# What needs to be done
Where the line with "Our custom UAV" appears below, start writing out lines exactly, and finish with the line with "OpenVINS demonstrated stable", which is included; write out nothing else.

----- Data -----

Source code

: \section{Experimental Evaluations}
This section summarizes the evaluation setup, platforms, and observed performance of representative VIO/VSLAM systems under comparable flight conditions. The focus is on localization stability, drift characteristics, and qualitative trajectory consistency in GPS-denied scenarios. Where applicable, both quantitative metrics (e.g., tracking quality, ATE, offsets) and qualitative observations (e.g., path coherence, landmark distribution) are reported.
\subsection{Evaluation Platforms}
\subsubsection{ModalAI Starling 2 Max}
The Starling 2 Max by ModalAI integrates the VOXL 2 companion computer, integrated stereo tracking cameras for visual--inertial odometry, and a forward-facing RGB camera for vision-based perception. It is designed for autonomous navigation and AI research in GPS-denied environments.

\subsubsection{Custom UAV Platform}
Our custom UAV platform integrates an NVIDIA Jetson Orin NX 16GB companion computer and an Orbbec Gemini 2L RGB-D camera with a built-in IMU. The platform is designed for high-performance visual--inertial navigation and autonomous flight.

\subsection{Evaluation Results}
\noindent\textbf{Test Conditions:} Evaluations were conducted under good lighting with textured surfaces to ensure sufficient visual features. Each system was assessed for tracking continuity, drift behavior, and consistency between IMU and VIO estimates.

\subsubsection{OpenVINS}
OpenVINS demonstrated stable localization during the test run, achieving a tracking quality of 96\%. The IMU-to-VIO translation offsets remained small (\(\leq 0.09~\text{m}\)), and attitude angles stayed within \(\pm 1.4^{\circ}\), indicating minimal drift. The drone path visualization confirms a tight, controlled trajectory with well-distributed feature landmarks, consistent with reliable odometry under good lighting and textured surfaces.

-----
----- Data -----

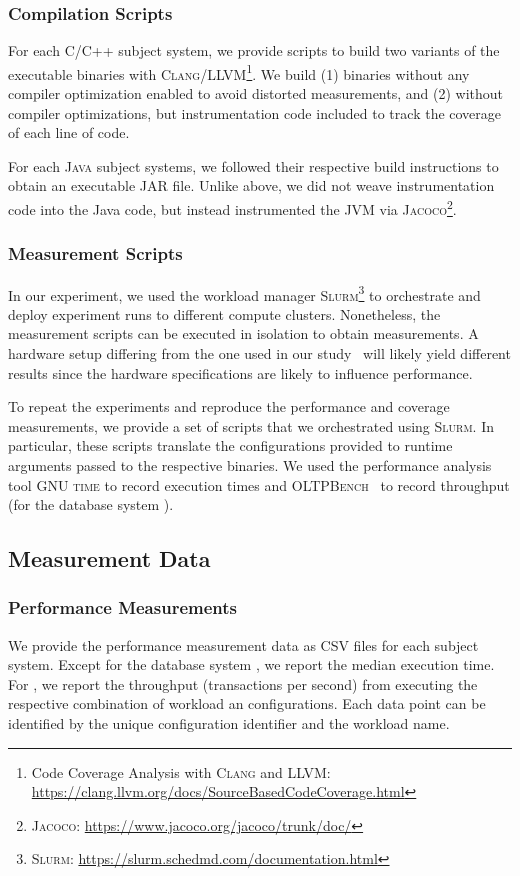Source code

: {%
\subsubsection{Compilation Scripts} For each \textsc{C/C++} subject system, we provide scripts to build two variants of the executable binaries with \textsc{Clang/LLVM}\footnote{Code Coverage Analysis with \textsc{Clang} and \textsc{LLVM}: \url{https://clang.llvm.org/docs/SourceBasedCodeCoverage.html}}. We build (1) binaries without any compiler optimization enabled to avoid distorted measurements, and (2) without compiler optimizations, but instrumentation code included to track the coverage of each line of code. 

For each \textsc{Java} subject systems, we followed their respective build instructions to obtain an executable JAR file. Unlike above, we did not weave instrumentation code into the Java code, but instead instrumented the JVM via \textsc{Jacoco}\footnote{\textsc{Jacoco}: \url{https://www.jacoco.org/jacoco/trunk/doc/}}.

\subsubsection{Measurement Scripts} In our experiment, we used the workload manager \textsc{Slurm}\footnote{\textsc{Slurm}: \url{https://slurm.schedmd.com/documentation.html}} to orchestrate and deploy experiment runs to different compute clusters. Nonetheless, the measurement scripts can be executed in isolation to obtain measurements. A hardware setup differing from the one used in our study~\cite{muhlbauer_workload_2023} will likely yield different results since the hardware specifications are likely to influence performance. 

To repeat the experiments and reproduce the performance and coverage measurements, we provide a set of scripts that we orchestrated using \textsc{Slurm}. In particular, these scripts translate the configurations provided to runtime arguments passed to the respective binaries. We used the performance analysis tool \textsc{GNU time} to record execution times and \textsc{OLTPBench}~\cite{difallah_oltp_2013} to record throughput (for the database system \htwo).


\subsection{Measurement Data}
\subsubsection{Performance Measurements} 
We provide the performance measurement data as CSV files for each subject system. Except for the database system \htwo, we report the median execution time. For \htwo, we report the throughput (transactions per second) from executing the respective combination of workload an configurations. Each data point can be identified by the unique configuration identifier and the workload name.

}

-----
----- Data -----

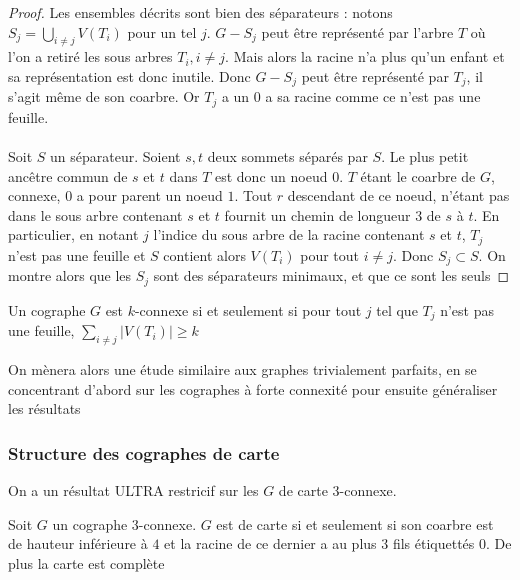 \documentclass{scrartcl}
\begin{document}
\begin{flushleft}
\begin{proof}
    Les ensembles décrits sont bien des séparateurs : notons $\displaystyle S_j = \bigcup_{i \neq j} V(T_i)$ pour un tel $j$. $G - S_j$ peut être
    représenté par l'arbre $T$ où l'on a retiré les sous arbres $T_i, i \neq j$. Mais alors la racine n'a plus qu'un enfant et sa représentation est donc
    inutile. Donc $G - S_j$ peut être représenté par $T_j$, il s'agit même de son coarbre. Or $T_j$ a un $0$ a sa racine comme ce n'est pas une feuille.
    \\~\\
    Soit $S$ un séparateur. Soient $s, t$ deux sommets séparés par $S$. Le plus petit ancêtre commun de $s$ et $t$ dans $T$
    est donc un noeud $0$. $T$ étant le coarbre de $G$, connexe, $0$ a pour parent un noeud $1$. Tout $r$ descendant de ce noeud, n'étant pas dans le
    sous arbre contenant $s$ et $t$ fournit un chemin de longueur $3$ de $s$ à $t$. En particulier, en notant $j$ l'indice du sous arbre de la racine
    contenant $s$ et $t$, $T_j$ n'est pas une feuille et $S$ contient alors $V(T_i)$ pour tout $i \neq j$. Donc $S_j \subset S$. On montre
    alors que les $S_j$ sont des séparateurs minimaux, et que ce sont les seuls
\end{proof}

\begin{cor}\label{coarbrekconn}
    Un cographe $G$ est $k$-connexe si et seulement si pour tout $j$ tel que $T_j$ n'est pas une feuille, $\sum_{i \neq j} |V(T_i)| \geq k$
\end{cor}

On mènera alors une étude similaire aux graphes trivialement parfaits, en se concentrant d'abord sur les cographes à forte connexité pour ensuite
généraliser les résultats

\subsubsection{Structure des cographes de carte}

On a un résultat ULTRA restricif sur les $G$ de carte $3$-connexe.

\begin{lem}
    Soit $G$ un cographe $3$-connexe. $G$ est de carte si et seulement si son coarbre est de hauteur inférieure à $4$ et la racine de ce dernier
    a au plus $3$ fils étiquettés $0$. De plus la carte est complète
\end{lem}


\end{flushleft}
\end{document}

-----

# Solution for this task
Our custom UAV platform integrates an NVIDIA Jetson Orin NX 16GB companion computer and an Orbbec Gemini 2L RGB-D camera with a built-in IMU. The platform is designed for high-performance visual--inertial navigation and autonomous flight.

\subsection{Evaluation Results}
\noindent\textbf{Test Conditions:} Evaluations were conducted under good lighting with textured surfaces to ensure sufficient visual features. Each system was assessed for tracking continuity, drift behavior, and consistency between IMU and VIO estimates.

\subsubsection{OpenVINS}
OpenVINS demonstrated stable localization during the test run, achieving a tracking quality of 96\%. The IMU-to-VIO translation offsets remained small (\(\leq 0.09~\text{m}\)), and attitude angles stayed within \(\pm 1.4^{\circ}\), indicating minimal drift. The drone path visualization confirms a tight, controlled trajectory with well-distributed feature landmarks, consistent with reliable odometry under good lighting and textured surfaces.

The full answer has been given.